The 2,138 control patients were of similar age and had had other types of plastic surgery not involving silicone, such as abdominoplasty or liposuction; blepharoplasty or rhytidectomy; and rhinoplasty, otoplasty, mentoplasty, or genioplasty.

Surgeries in both groups had taken place between 1983 and 1984.

Study subjects were mailed questionnaires about demographic information, subsequent plastic surgeries, current health status, and lifestyle factors that could affect their health. They were asked whether they had a physician's diagnosis of a CTD—including rheumatoid arthritis (RA), arthritis of another type, scleroderma, systemic lupus erythematosus (SLE), Sjögren's syndrome, Raynaud's phenomenon, fibrositis/fibromyalgia, vasculitis, chronic fatigue syndrome, or multiple sclerosis.

The study found that 4.8% of implant patients reported a diagnosis of one of four major CTDs (RA, scleroderma, SLE, or Sjögren's syndrome), compared with 2.9% of controls, representing a relative risk of 2.0. This risk elevation was statistically significant, but after controlling for various confounding factors, the investigators concluded that the risks were not significant.

One limitation is that risk estimates were based on patient reports of their CTD diagnosis, rather than on a physician's report.

Two rheumatologists blinded to the implant status of the patients reviewed medical records to determine if each participant's history, physical examination, and radiographic and laboratory findings supported the CTD diagnosis. They then rated each CTD diagnosis as "likely," "unlikely," or "unable to assess."

Although the reviewers were able to access the medical records of only 30%–40% of study participants, they concluded that "most diagnoses were insufficiently supported, either because the records were incomplete or because clinical criteria were not met."

When relative risks were recalculated using only the "likely" diagnoses, the revised estimated relative risk for RA, scleroderma, and Sjögren's syndrome combined was still 2.0, and for RA alone it was 1.3, both of which were not statistically significant, given the smaller sample size.

"We were relying on self-reports of these conditions that even rheumatologists have a hard time diagnosing, and …many of these conditions are extremely rare.

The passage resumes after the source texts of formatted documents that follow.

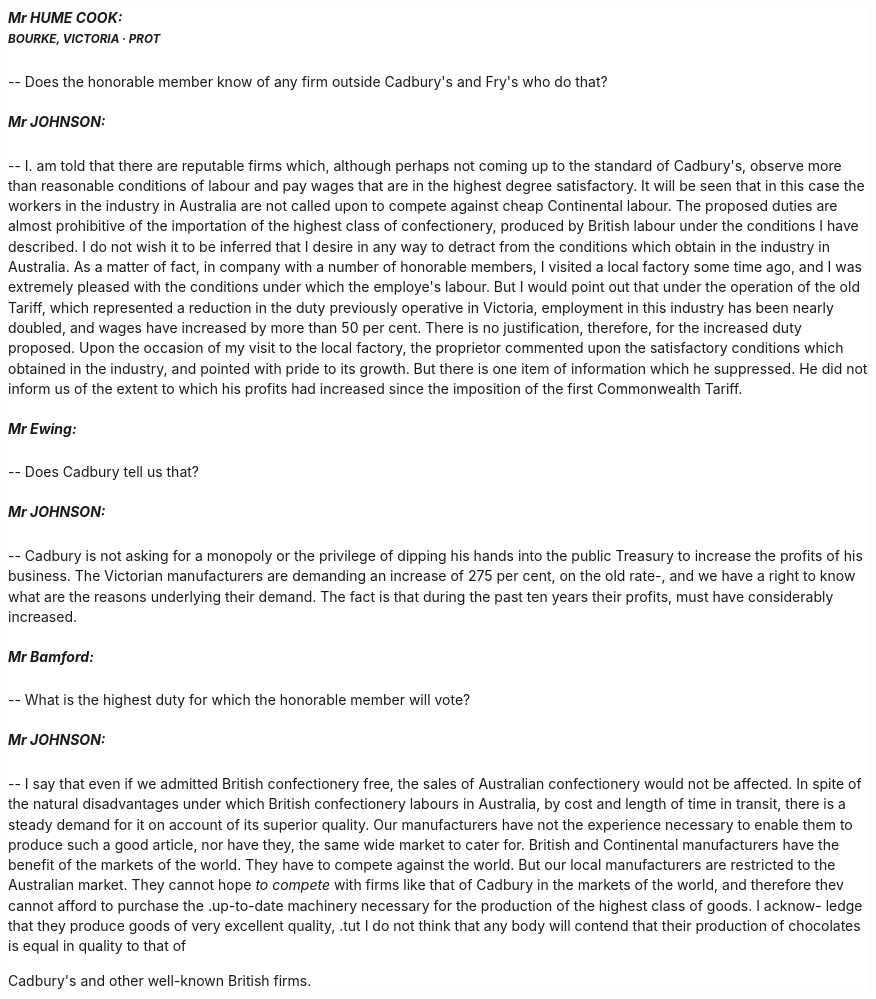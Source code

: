 ##### Mr HUME COOK:<br><small class="text-muted">BOURKE, VICTORIA &middot; PROT</small>

-- Does the honorable member know of any firm outside Cadbury's and  Fry's  who do that? 

##### Mr JOHNSON:

-- I. am told that there are reputable firms which, although perhaps not coming up to the standard of Cadbury's, observe more than reasonable conditions of labour and pay wages that are in the highest degree satisfactory. It will be seen that in this case the workers in the industry in Australia are not called upon to compete against cheap Continental labour. The proposed duties are almost prohibitive of the importation of the highest class of confectionery, produced by British labour under the conditions I have described. I do not wish it to be inferred that I desire in any way to detract from the conditions which obtain in the industry in Australia. As a matter of fact, in company with a number of honorable members, I visited a local factory some time ago, and I was extremely pleased with the conditions  under which the employe's labour. But I would point out that under the operation of the old Tariff, which represented a reduction in the duty previously operative in Victoria, employment in this industry has been nearly doubled, and wages have increased by more than 50 per cent. There is no justification, therefore, for the increased duty proposed. Upon the occasion of my visit to the local factory, the proprietor commented upon the satisfactory conditions which obtained in the industry, and pointed with pride to its growth. But there is one item of information which he suppressed. He did not inform us of the extent to which his profits had increased since the imposition of the first Commonwealth Tariff. 

##### Mr Ewing:

--  Does Cadbury tell us that? 

##### Mr JOHNSON:

-- Cadbury is not asking for a monopoly or the privilege of dipping his hands into the public Treasury to increase the profits of his business. The Victorian manufacturers are demanding an increase of 275 per cent, on the old rate-, and we have a right to know what are the reasons underlying their demand. The fact is that during the past ten years their profits, must have considerably increased. 

##### Mr Bamford:

--  What is the highest duty for which the honorable member will vote? 

##### Mr JOHNSON:

-- I say that even if we admitted British confectionery free, the sales of Australian confectionery would not be affected. In spite of the natural disadvantages under which British confectionery labours in Australia, by cost and length of time in transit, there is a steady demand for it on account of its superior quality. Our manufacturers have not the experience necessary to enable them to produce such a good article, nor have they, the same wide market to cater for. British and Continental manufacturers have the benefit of the markets of the world. They have to compete against the world. But our local manufacturers are restricted to the Australian market. They cannot hope  *to compete*  with firms like that of Cadbury in the markets of the world, and therefore thev cannot afford to purchase the .up-to-date machinery necessary for the production of the highest class of goods. I acknow- ledge that they produce goods of very excellent quality, .tut I do not think that any body will contend that their production of chocolates is equal in quality to that of 

Cadbury's and other well-known British firms.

So we ended up with very small numbers, and it was really not possible to either confirm or refute whether there is an association," said Dr. Brinton.

The investigators note that their observations of selection and reporting biases underscore the complexities of evaluating the relationship of implants and CTDs.

"Thus, future studies designed to resolve the question of a possible association between breast implants and rheumatoid arthritis or other CTDs would need to be very large and include well-validated and documented cases and unbiased assessments of exposure," they said.

"There were a lot of methodological problems with this study, and the authors did a good job of outlining them," commented Diana Zuckerman, Ph.D., president of the National Center for Policy Research for Women & Families, a Washington-based nonprofit group. "This is the latest of several red flags warning women that the risks of breast implants have not been adequately studied," she said in an interview.